Data extracted from a collection
========

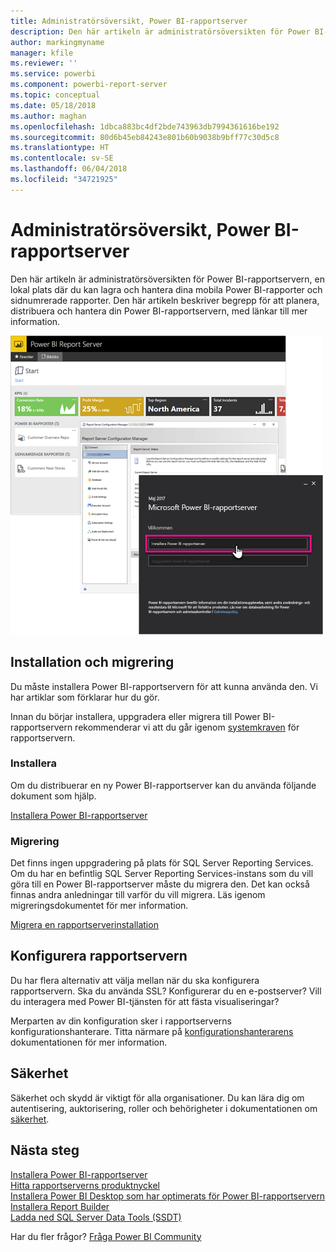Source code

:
 ```yaml
---
title: Administratörsöversikt, Power BI-rapportserver
description: Den här artikeln är administratörsöversikten för Power BI-rapportservern, en lokal plats där du kan lagra och hantera dina mobila Power BI-rapporter och sidnumrerade rapporter.
author: markingmyname
manager: kfile
ms.reviewer: ''
ms.service: powerbi
ms.component: powerbi-report-server
ms.topic: conceptual
ms.date: 05/18/2018
ms.author: maghan
ms.openlocfilehash: 1dbca883bc4df2bde743963db7994361616be192
ms.sourcegitcommit: 80d6b45eb84243e801b60b9038b9bff77c30d5c8
ms.translationtype: HT
ms.contentlocale: sv-SE
ms.lasthandoff: 06/04/2018
ms.locfileid: "34721925"
---
```

# <a name="admin-overview-power-bi-report-server"></a>Administratörsöversikt, Power BI-rapportserver
Den här artikeln är administratörsöversikten för Power BI-rapportservern, en lokal plats där du kan lagra och hantera dina mobila Power BI-rapporter och sidnumrerade rapporter. Den här artikeln beskriver begrepp för att planera, distribuera och hantera din Power BI-rapportservern, med länkar till mer information.

![](media/admin-handbook-overview/admin-handbook.png)



## <a name="installing-and-migration"></a>Installation och migrering
Du måste installera Power BI-rapportservern för att kunna använda den. Vi har artiklar som förklarar hur du gör.

Innan du börjar installera, uppgradera eller migrera till Power BI-rapportservern rekommenderar vi att du går igenom [systemkraven](system-requirements.md) för rapportservern.

### <a name="installing"></a>Installera
Om du distribuerar en ny Power BI-rapportserver kan du använda följande dokument som hjälp. 

[Installera Power BI-rapportserver](install-report-server.md)

### <a name="migration"></a>Migrering
Det finns ingen uppgradering på plats för SQL Server Reporting Services. Om du har en befintlig SQL Server Reporting Services-instans som du vill göra till en Power BI-rapportserver måste du migrera den. Det kan också finnas andra anledningar till varför du vill migrera. Läs igenom migreringsdokumentet för mer information.

[Migrera en rapportserverinstallation](migrate-report-server.md)

## <a name="configuring-your-report-server"></a>Konfigurera rapportservern
Du har flera alternativ att välja mellan när du ska konfigurera rapportservern. Ska du använda SSL? Konfigurerar du en e-postserver? Vill du interagera med Power BI-tjänsten för att fästa visualiseringar?

Merparten av din konfiguration sker i rapportserverns konfigurationshanterare. Titta närmare på [konfigurationshanterarens](https://docs.microsoft.com/sql/reporting-services/install-windows/reporting-services-configuration-manager-native-mode) dokumentationen för mer information.

## <a name="security"></a>Säkerhet
Säkerhet och skydd är viktigt för alla organisationer. Du kan lära dig om autentisering, auktorisering, roller och behörigheter i dokumentationen om [säkerhet](https://docs.microsoft.com/sql/reporting-services/security/reporting-services-security-and-protection).

## <a name="next-steps"></a>Nästa steg
[Installera Power BI-rapportserver](install-report-server.md)  
[Hitta rapportserverns produktnyckel](find-product-key.md)  
[Installera Power BI Desktop som har optimerats för Power BI-rapportservern](install-powerbi-desktop.md)  
[Installera Report Builder](https://docs.microsoft.com/sql/reporting-services/install-windows/install-report-builder)  
[Ladda ned SQL Server Data Tools (SSDT)](http://go.microsoft.com/fwlink/?LinkID=616714)

Har du fler frågor? [Fråga Power BI Community](https://community.powerbi.com/)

========

Find the string "artikeln" in the data. Report each line it appears in.

description: Den här artikeln är administratörsöversikten för Power BI-rapportservern, en lokal plats där du kan lagra och hantera dina mobila Power BI-rapporter och sidnumrerade rapporter.
Den här artikeln är administratörsöversikten för Power BI-rapportservern, en lokal plats där du kan lagra och hantera dina mobila Power BI-rapporter och sidnumrerade rapporter. Den här artikeln beskriver begrepp för att planera, distribuera och hantera din Power BI-rapportservern, med länkar till mer information.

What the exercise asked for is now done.